West Virginia University’s new partnership with code.org to create CodeWV, which will train teachers to bring computer science to public classrooms, has the potential to help both teachers and students improve their computer science literacy, according to Dr. Gay Stewart, Director of WVU’s Center for Excellence in STEM Education.
“If you’re a teacher in West Virginia and you’re interested in teaching a computer science course next year, even if you’ve never taught it before and you know nothing about computer science, we can make sure that you are ready to do a good job teaching this curriculum, provide the support during the academic year while you are teaching it, and give you an opportunity to give your students that opportunity,” said Stewart on the AJR News Network’s Gary Bowden Show.
The partnership is considered a smaller step for WV Forward, the new partnership and collaboration spearheaded by WVU and Marshall University, in revitalizing the state’s economy through education. In this instance, the initiative is hoping to see West Virginians fill a need that continues to go unmet — in-state computer science jobs.
“Right now in West Virginia, there’s over 1,000 open computer science jobs,” Stewart said. “But we only had about 100 kids graduate with a degree in computer science last year.”
That’s 100 kids in the entire state, according to CodeWV’s homepage. Part of the problem, Stewart said, is that most teachers aren’t properly trained to teach computer science courses at the K-12 level in public schools.
“A lot of really good teachers out there would like to teach computer science, but they don’t know it,” she said. “It wasn’t part of the curriculum when they were in school.”

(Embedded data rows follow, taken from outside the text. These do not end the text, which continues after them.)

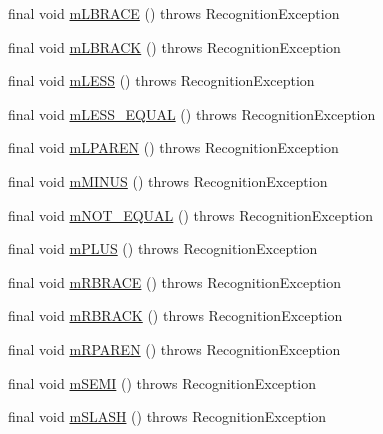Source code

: \begin{DoxyCompactItemize}
final void \hyperlink{classorg_1_1tzi_1_1use_1_1parser_1_1soil_1_1_soil_lexer_af9abf1e61864396d4df68dea92999bcc}{m\-L\-B\-R\-A\-C\-E} ()  throws Recognition\-Exception 
\item 
final void \hyperlink{classorg_1_1tzi_1_1use_1_1parser_1_1soil_1_1_soil_lexer_a08ab298b57fdbaef97c263585df35ba8}{m\-L\-B\-R\-A\-C\-K} ()  throws Recognition\-Exception 
\item 
final void \hyperlink{classorg_1_1tzi_1_1use_1_1parser_1_1soil_1_1_soil_lexer_a35dcc7f54f291055d6addc1cae2451fa}{m\-L\-E\-S\-S} ()  throws Recognition\-Exception 
\item 
final void \hyperlink{classorg_1_1tzi_1_1use_1_1parser_1_1soil_1_1_soil_lexer_a51b9a3708938bbbcc3b51f3385a023e6}{m\-L\-E\-S\-S\-\_\-\-E\-Q\-U\-A\-L} ()  throws Recognition\-Exception 
\item 
final void \hyperlink{classorg_1_1tzi_1_1use_1_1parser_1_1soil_1_1_soil_lexer_a858181b2ecb1e9228e0cf6137484381d}{m\-L\-P\-A\-R\-E\-N} ()  throws Recognition\-Exception 
\item 
final void \hyperlink{classorg_1_1tzi_1_1use_1_1parser_1_1soil_1_1_soil_lexer_a3f186af385a38b885adc8b95a0ba8409}{m\-M\-I\-N\-U\-S} ()  throws Recognition\-Exception 
\item 
final void \hyperlink{classorg_1_1tzi_1_1use_1_1parser_1_1soil_1_1_soil_lexer_a4af325838eb709a7b78940676da1c36e}{m\-N\-O\-T\-\_\-\-E\-Q\-U\-A\-L} ()  throws Recognition\-Exception 
\item 
final void \hyperlink{classorg_1_1tzi_1_1use_1_1parser_1_1soil_1_1_soil_lexer_a406216eddfea7fbd56c0fcf8331cb61b}{m\-P\-L\-U\-S} ()  throws Recognition\-Exception 
\item 
final void \hyperlink{classorg_1_1tzi_1_1use_1_1parser_1_1soil_1_1_soil_lexer_a87fa7056ecc49d87fc6b288a91f14ae2}{m\-R\-B\-R\-A\-C\-E} ()  throws Recognition\-Exception 
\item 
final void \hyperlink{classorg_1_1tzi_1_1use_1_1parser_1_1soil_1_1_soil_lexer_aeb787be17ecb820f329e436b955eb7e4}{m\-R\-B\-R\-A\-C\-K} ()  throws Recognition\-Exception 
\item 
final void \hyperlink{classorg_1_1tzi_1_1use_1_1parser_1_1soil_1_1_soil_lexer_ac8048de344a72e02498102568be440dd}{m\-R\-P\-A\-R\-E\-N} ()  throws Recognition\-Exception 
\item 
final void \hyperlink{classorg_1_1tzi_1_1use_1_1parser_1_1soil_1_1_soil_lexer_a9eec332cb3c3861a9fcb8834bc756d36}{m\-S\-E\-M\-I} ()  throws Recognition\-Exception 
\item 
final void \hyperlink{classorg_1_1tzi_1_1use_1_1parser_1_1soil_1_1_soil_lexer_a1b22078a614e527ed7963a7ea58c655b}{m\-S\-L\-A\-S\-H} ()  throws Recognition\-Exception 

\end{DoxyCompactItemize}
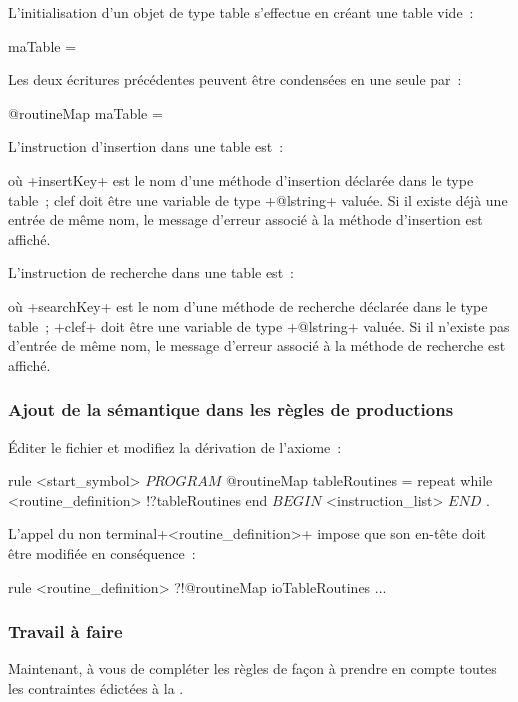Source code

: L'initialisation d'un objet de type table s'effectue en créant une table vide~:
\begin{galgas3}
maTable = {}
\end{galgas3}

Les deux écritures précédentes peuvent être condensées en une seule par~:
\begin{galgas3}
@routineMap maTable = {}
\end{galgas3}

L'instruction d'insertion dans une table est~:
\begin{galgas3}
\end{galgas3}
où \ggst+insertKey+ est le nom d'une méthode d'insertion déclarée dans le type table~; clef doit être une variable de type \ggst+@lstring+ valuée. Si il existe déjà une entrée de même nom, le message d'erreur associé à la méthode d'insertion est affiché.

L'instruction de recherche dans une table est~:
\begin{galgas3}
\end{galgas3}
où \ggst+searchKey+ est le nom d'une méthode de recherche déclarée dans le type table~; \ggst+clef+ doit être une variable de type \ggst+@lstring+ valuée. Si il n'existe pas d'entrée de même nom, le message d'erreur associé à la méthode de recherche est affiché.

\subsubsection{Ajout de la sémantique dans les règles de productions}
Éditer le fichier  et modifiez la dérivation de l'axiome~:

\begin{galgas3}
rule <start_symbol> {
  $PROGRAM$
  @routineMap tableRoutines = {}
  repeat
  while
    <routine_definition> !?tableRoutines
  end
  $BEGIN$
  <instruction_list>
  $END$
  $.$
}
\end{galgas3}

L'appel du non terminal\ggst+<routine_definition>+ impose que son en-tête doit être modifiée en conséquence~:
\begin{galgas3}
rule <routine_definition> ?!@routineMap ioTableRoutines {
  ...
}
\end{galgas3}

\subsubsection{Travail à faire}
Maintenant, à vous de compléter les règles de façon à prendre en compte toutes les contraintes édictées à la .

The application process that opens next year is part of a four year process of seminars and workshops to help teachers become experts on bringing the subject to the students.

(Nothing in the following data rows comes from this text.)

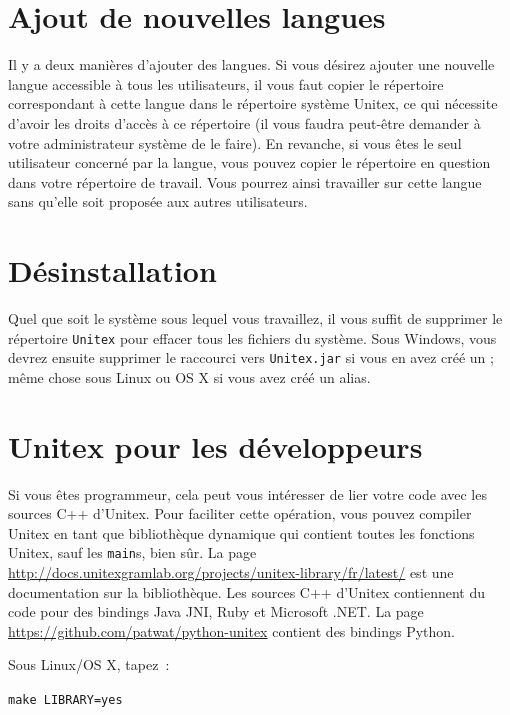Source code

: \section{Ajout de nouvelles langues}

\bigskip
\noindent Il y a deux manières d’ajouter des langues. Si vous désirez ajouter une nouvelle langue
accessible à tous les utilisateurs, il vous faut copier le répertoire correspondant à cette langue
dans le répertoire système Unitex,
ce qui nécessite d’avoir les droits d’accès à ce répertoire
(il vous faudra peut-être demander à votre administrateur système de le faire).
En revanche, si vous êtes le seul utilisateur concerné par la langue, vous pouvez copier le répertoire
en question dans votre répertoire de travail.
Vous pourrez ainsi travailler sur cette langue sans qu’elle soit proposée aux autres utilisateurs.



\section{Désinstallation}
Quel que soit le système sous lequel vous travaillez, il vous suffit de supprimer le répertoire
\verb+Unitex+ pour effacer tous les fichiers du système. Sous Windows, vous devrez ensuite supprimer
le raccourci vers \verb+Unitex.jar+  si vous en avez créé un ;
même chose sous Linux ou OS X si vous avez créé un alias.


\section{Unitex pour les développeurs}
\label{section-unitex-developers}
Si vous êtes programmeur, cela peut vous intéresser de lier votre code avec les sources C++
d'Unitex. Pour faciliter cette opération, vous pouvez compiler Unitex en tant que bibliothèque
dynamique qui contient toutes les fonctions Unitex, sauf les \verb+main+s, bien sûr. La
page \url{http://docs.unitexgramlab.org/projects/unitex-library/fr/latest/} est une documentation sur la bibliothèque.
Les sources C++ d'Unitex contiennent du code pour des bindings Java JNI, Ruby et Microsoft .NET. La
page \url{https://github.com/patwat/python-unitex} contient des bindings Python.


\bigskip
Sous Linux/OS X, tapez~:

\bigskip
\verb+make LIBRARY=yes+

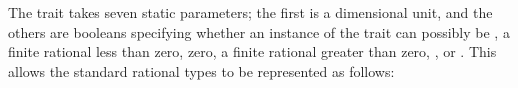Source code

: The trait  takes seven static parameters; the first is a dimensional unit,
and the others are booleans specifying whether an instance of the trait can possibly
be \EXP{-\infty}, a finite rational less than zero, zero, a finite rational greater than zero,
\EXP{+\infty}, or .  This allows the standard rational types to be represented
as follows:
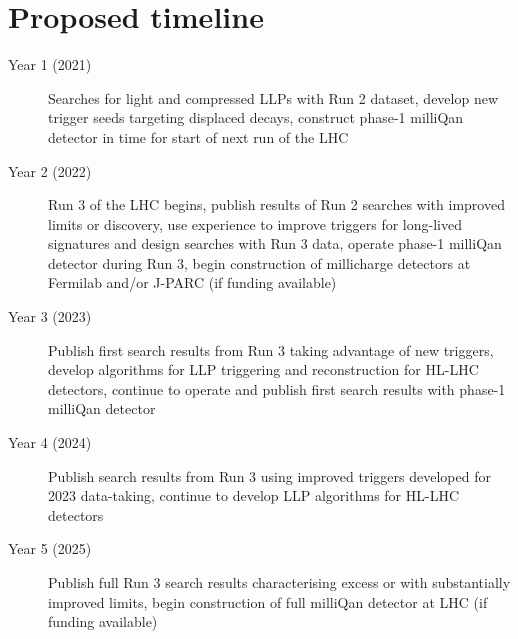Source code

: \documentclass[11pt,twocolumn]{article}
\theoremstyle{plain} \numberwithin{equation}{section}
\theoremstyle{definition}
\begin{document}
\section*{Proposed timeline}
\begin{description}
\item[Year 1 (2021)]{Searches for light and compressed LLPs with Run 2 dataset, develop new trigger seeds
targeting displaced decays, construct phase-1 milliQan detector in time for start of next run of the LHC}
\item[Year 2 (2022)]{Run 3 of the LHC begins, publish results of Run 2 searches with improved limits or discovery, use experience to improve triggers for long-lived signatures and design searches with Run 3 data, operate phase-1 milliQan detector during Run 3, begin construction of millicharge detectors at Fermilab and/or J-PARC (if funding available)}
\item[Year 3 (2023)]{Publish first search results from Run 3 taking advantage of new triggers, develop algorithms for LLP triggering and reconstruction for HL-LHC detectors, continue to operate and publish first search results with phase-1 milliQan detector}
\item[Year 4 (2024)]{Publish search results from Run 3 using improved triggers developed for 2023 data-taking, continue to develop LLP algorithms for HL-LHC detectors}
\item[Year 5 (2025)]{Publish full Run 3 search results characterising excess or with substantially improved limits, begin construction of full milliQan detector at LHC (if funding available)}
\end{description}


\end{document}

“They are now saying that the majority of the new jobs over the next couple of decades are going to require some computing skills,” Stewart said.
When the partnership with code.org was announced earlier this month, Stewart said the partnership would play a vital role in allowing West Virginians to tap into the number one source of new earnings in the United States. And, Stewart added, it would be a chance to increase socioeconomic, gender, and racial diversity inside the computer science world.
“For a long time the only kids taking computer science classes have been, in general, kids that were a little bit better off,” she said. “Typically male, typically white.”
“It’s really an issue of social justice to get more kids involved.”
Applications for interested teachers will open early next year and are accepted through April.
West Virginia is one of just 10 states to have K-12 computer science standards and one of 34 states, plus Washington, D.C., to count computer science toward high school graduation math or science requirements.